Introduction to Random Number Generators for Machine Learning in Python

Spread the love

Randomness is a big part of machine learning.

Randomness is used as a tool or a feature in preparing data and in learning algorithms that map input data to output data in order to make predictions.

In order to understand the need for statistical methods in machine learning, you must understand the source of randomness in machine learning. The source of randomness in machine learning is a mathematical trick called a pseudorandom number generator.

In this tutorial, you will discover pseudorandom number generators and when to control and control-for randomness in machine learning.

After completing this tutorial, you will know:

  • The sources of randomness in applied machine learning with a focus on algorithms.
  • What a pseudorandom number generator is and how to use them in Python.
  • When to control the sequence of random numbers and when to control-for randomness.

Let’s get started.

Introduction to Random Number Generators for Machine Learning

Introduction to Random Number Generators for Machine Learning
Photo by LadyDragonflyCC – >;<, some rights reserved.

Tutorial Overview

This tutorial is divided into 5 parts; they are:

  1. Randomness in Machine Learning
  2. Pseudo Random Number Generators
  3. When to Seed the Random Number Generator
  4. How to Control for Randomness
  5. Common Questions

Randomness in Machine Learning

There are many sources of randomness in applied machine learning.

Randomness is used as a tool to help the learning algorithms be more robust and ultimately result in better predictions and more accurate models.

Let’s look at a few sources of randomness.

Randomness in Data

There is a random element to the sample of data that we have collected from the domain that we will use to train and evaluate the model.

The data may have mistakes or errors.

More deeply, the data contains noise that can obscure the crystal-clear relationship between the inputs and the outputs.

Randomness in Evaluation

We do not have access to all the observations from the domain.

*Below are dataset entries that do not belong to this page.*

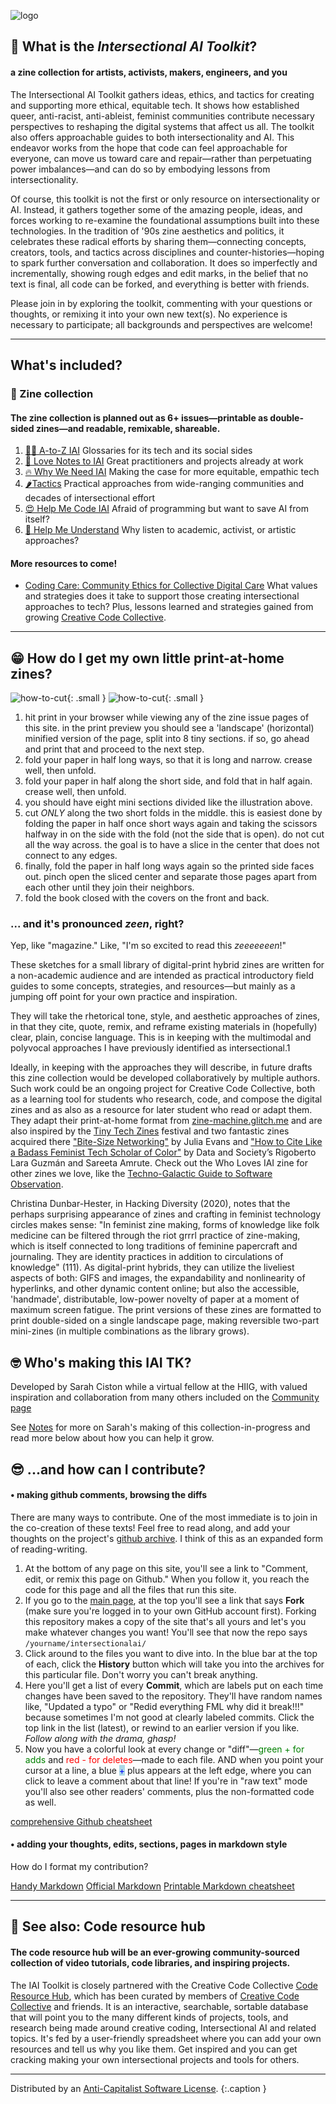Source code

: <!-- ## Intersectional AI Toolkit -->



<main>
<section class="zine-page page-1" markdown="1">

![logo](assets/img/LC-IAILogo.png)

## 📕 What is the *Intersectional AI Toolkit*?

#### a zine collection for artists, activists, makers, engineers, and you

The Intersectional AI Toolkit gathers ideas, ethics, and tactics for creating and supporting more ethical, equitable tech. It shows how established queer, anti-racist, anti-ableist, feminist communities contribute necessary perspectives to reshaping the digital systems that affect us all. The toolkit also offers approachable guides to both intersectionality and AI. This endeavor works from the hope that code can feel approachable for everyone, can move us toward care and repair—rather than perpetuating power imbalances—and can do so by embodying lessons from intersectionality.

Of course, this toolkit is not the first or only resource on intersectionality or AI. Instead, it gathers together some of the amazing people, ideas, and forces working to re-examine the foundational assumptions built into these technologies. In the tradition of '90s zine aesthetics and politics, it celebrates these radical efforts by sharing them—connecting concepts, creators, tools, and tactics across disciplines and counter-histories—hoping to spark further conversation and collaboration. It does so imperfectly and incrementally, showing rough edges and edit marks, in the belief that no text is final, all code can be forked, and everything is better with friends. 

Please join in by exploring the toolkit, commenting with your questions or thoughts, or remixing it into your own new text(s). No experience is necessary to participate; all backgrounds and perspectives are welcome!

---

## What's included? 

### 📠 Zine collection 

#### The zine collection is planned out as 6+ issues—printable as double-sided zines—and readable, remixable, shareable. 

1. [🍦🍦 A-to-Z IAI](posts/Glossary.md) Glossaries for its tech and its social sides
2. [💜 Love Notes to IAI](posts/LoveNotes.md) Great practitioners and projects already at work
3. [🔥 Why We Need IAI](posts/WhyAI.md) Making the case for more equitable, empathic tech
4. [🌶Tactics](posts/Tactics.md) Practical approaches from wide-ranging communities and decades of intersectional effort
5. [😍 Help Me Code IAI](posts/NoCode.md) Afraid of programming but want to save AI from itself? 
6. [🤩 Help Me Understand](posts/HelpMeGetIt.md) Why listen to academic, activist, or artistic approaches?

#### More resources to come!

<!-- * [🤩 What AI Engineers Can Learn from Artists & Activists](posts/Techies.md) Help me help you. I want to care but I don't get it. How can I better understand the cause? -->
* [Coding Care: Community Ethics for Collective Digital Care](posts/Caring.md) What values and strategies does it take to support those creating intersectional approaches to tech? Plus, lessons learned and strategies gained from growing [Creative Code Collective][CCC].

  
---

</section>

<section class="zine-page page-2" markdown="1">

<!-- ## Why make an IAI TK?  -->

## 😁 How do I get my own little print-at-home zines? 

![how-to-cut](assets/img/zineHowTo.png){: .small } ![how-to-cut](assets/img/zineHowTo2.png){: .small }

1. hit print in your browser while viewing any of the zine issue pages of this site. in the print preview you should see a 'landscape' (horizontal) minified version of the page, split into 8 tiny sections. if so, go ahead and print that and proceed to the next step.
2. fold your paper in half long ways, so that it is long and narrow. crease well, then unfold.
3. fold your paper in half along the short side, and fold that in half again. crease well, then unfold.
4. you should have eight mini sections divided like the illustration above. 
5. cut *ONLY* along the two short folds in the middle. this is easiest done by folding the paper in half once short ways again and taking the scissors halfway in on the side with the fold (not the side that is open). do not cut all the way across. the goal is to have a slice in the center that does not connect to any edges.
6. finally, fold the paper in half long ways again so the printed side faces out. pinch open the sliced center and separate those pages apart from each other until they join their neighbors.
7. fold the book closed with the covers on the front and back.


<!-- 
my 12-up zine
1. fold your paper into three equal parts, as though you were going to put it into a business envelope. crease well, then unfold.
2. fold into two equal parts the other direction, like a book. crease well, then unfold.
3. make two small cuts 
4. 
-->

### ... and it's pronounced *zeen*, right? 
Yep, like "magazine." Like, "I'm so excited to read this *zeeeeeeen*!"

These sketches for a small library of digital-print hybrid zines are written for a non-academic audience and are intended as practical introductory field guides to some concepts, strategies, and resources—but mainly as a jumping off point for your own practice and inspiration. 

They will take the rhetorical tone, style, and aesthetic approaches of zines, in that they cite, quote, remix, and reframe existing materials in (hopefully) clear, plain, concise language. This is in keeping with the multimodal and polyvocal approaches I have previously identified as intersectional.1

Ideally, in keeping with the approaches they will describe, in future drafts this zine collection would be developed collaboratively by multiple authors. Such work could be an ongoing project for Creative Code Collective, both as a learning tool for students who research, code, and compose the digital zines and as also as a resource for later student who read or adapt them. They adapt their print-at-home format from [zine-machine.glitch.me](https://zine-machine.glitch.me/) and are also inspired by the [Tiny Tech Zines](https://www.instagram.com/tinytechzines/) festival and two fantastic zines acquired there ["Bite-Size Networking"](https://wizardzines.com/) by Julia Evans and ["How to Cite Like a Badass Feminist Tech Scholar of Color"](https://points.datasociety.net/how-to-cite-like-a-badass-tech-feminist-scholar-of-color-ebc839a3619c) by Data and Society’s Rigoberto Lara Guzmán and Sareeta Amrute. Check out the Who Loves IAI zine for other zines we love, like the [Techno-Galactic Guide to Software Observation](https://monoskop.org/images/e/e3/The_Techno-Galactic_Guide_to_Software_Observation_2018.pdf). 

Christina Dunbar-Hester, in Hacking Diversity (2020), notes that the perhaps surprising appearance of zines and crafting in feminist technology circles makes sense: "In feminist zine making, forms of knowledge like folk medicine can be filtered through the riot grrrl practice of zine-making, which is itself connected to long traditions of feminine papercraft and journaling. They are identity practices in addition to circulations of knowledge" (111). As digital-print hybrids, they can utilize the liveliest aspects of both: GIFS and images, the expandability and nonlinearity of hyperlinks, and other dynamic content online; but also the accessible, 'handmade', distributable, low-power novelty of paper at a moment of maximum screen fatigue. The print versions of these zines are formatted to print double-sided on a single landscape page, making reversible two-part mini-zines (in multiple combinations as the library grows).

## 🤓 Who's making this IAI TK? 

Developed by Sarah Ciston while a virtual fellow at the HIIG, with valued inspiration and collaboration from many others included on the [Community page](pages/Community/#imprint)

See [Notes](pages/Notes.md) for more on Sarah's making of this collection-in-progress and read more below about how you can help it grow.

## 😎 ...and how can I contribute? 

#### • making github comments, browsing the diffs

There are many ways to contribute. One of the most immediate is to join in the co-creation of these texts! Feel free to read along, and add your thoughts on the project's [github archive](https://github.com/sarahciston/intersectionalai). I think of this as an expanded form of reading-writing.

1. At the bottom of any page on this site, you'll see a link to "Comment, edit, or remix this page on Github." When you follow it, you reach the code for this page and all the files that run this site. 
2. If you go to the [main page](https://github.com/sarahciston/intersectionalai), at the top you'll see a link that says **Fork** (make sure you're logged in to your own GitHub account first). Forking this repository makes a copy of the site that's all yours and let's you make whatever changes you want! You'll see that now the repo says `/yourname/intersectionalai/`
3. Click around to the files you want to dive into. In the blue bar at the top of each, click the **History** button which will take you into the archives for this particular file. Don't worry you can't break anything. 
4. Here you'll get a list of every **Commit**, which are labels put on each time changes have been saved to the repository. They'll have random names like, "Updated a typo" or "Redid everything FML why did it break!!!" because sometimes I'm not good at clearly labeled commits. Click the top link in the list (latest), or rewind to an earlier version if you like. *Follow along with the drama, ghasp!*
5. Now you have a colorful look at every change or "diff"—<span style="color: green">green + for adds</span> and <span style="color: red">red - for deletes</span>—made to each file. AND when you point your cursor at a line, a blue <span style="color: blue; background: lightblue">+</span> plus appears at the left edge, where you can click to leave a comment about that line! If you're in "raw text" mode you'll also see other readers' comments, plus the non-formatted code as well.

[comprehensive Github cheatsheet](https://github.com/tiimgreen/github-cheat-sheet)

#### • adding your thoughts, edits, sections, pages in markdown style 

How do I format my contribution? 

[Handy Markdown](https://devhints.io/markdown)
[Official Markdown](https://kramdown.gettalong.org/quickref.html) 
[Printable Markdown cheatsheet](https://packetlife.net/media/library/16/Markdown.pdf)

<!-- #### • joining the discord -->

<!-- ### • joining an in-person event or watching& sharing the live-streams, artist videos, and media of our contributors & friends -->

<!-- #### • keeping an interdisciplinary, intersectional mindset -->

---


## 🤖 See also: Code resource hub
  
#### The code resource hub will be an ever-growing community-sourced collection of video tutorials, code libraries, and inspiring projects. 

The IAI Toolkit is closely partnered with the Creative Code Collective [Code Resource Hub](https://creativecodecollective.com/resource-hub), which has been curated by members of [Creative Code Collective][CCC] and friends. It is an interactive, searchable, sortable database that will point you to the many different kinds of projects, tools, and research being made around creative coding, Intersectional AI and related topics. It's fed by a user-friendly spreadsheet where you can add your own resources and tell us why you like them. Get inspired and you can get cracking making your own intersectional projects and tools for others.

---


Distributed by an [Anti-Capitalist Software License](https://anticapitalist.software").
{:.caption }

[CCC]: https://creativecodecollective.com
</section>
</main>

<!-- 👏📚🤑 -->

<script type="text/javascript" src="http://code.jquery.com/jquery-1.8.1.min.js"></script> 
<script type="text/javascript" src="http://scalar.usc.edu/works/system/application/views/widgets/api/scalarapi.js"></script>
<script type="text/javascript" src="assets/js/custom.js"></script>	

<!-- https://h.readthedocs.io/en/latest/api-reference/ -->
<!-- https://scalar.usc.edu/works/guide2/scalarapi -->
<!-- https://scalar.usc.edu/works/guide2 -->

We work with only a small sample of the data. Therefore, we harness randomness when evaluating a model, such as using k-fold cross-validation to fit and evaluate the model on different subsets of the available dataset.

We do this to see how the model works on average rather than on a specific set of data.

Randomness in Algorithms

Machine learning algorithms use randomness when learning from a sample of data.

This is a feature, where the randomness allows the algorithm to achieve a better performing mapping of the data than if randomness was not used. Randomness is a feature, which allows an algorithm to attempt to avoid overfitting the small training set and generalize to the broader problem.

Algorithms that use randomness are often called stochastic algorithms rather than random algorithms. This is because although randomness is used, the resulting model is limited to a more narrow range, e.g. like limited randomness.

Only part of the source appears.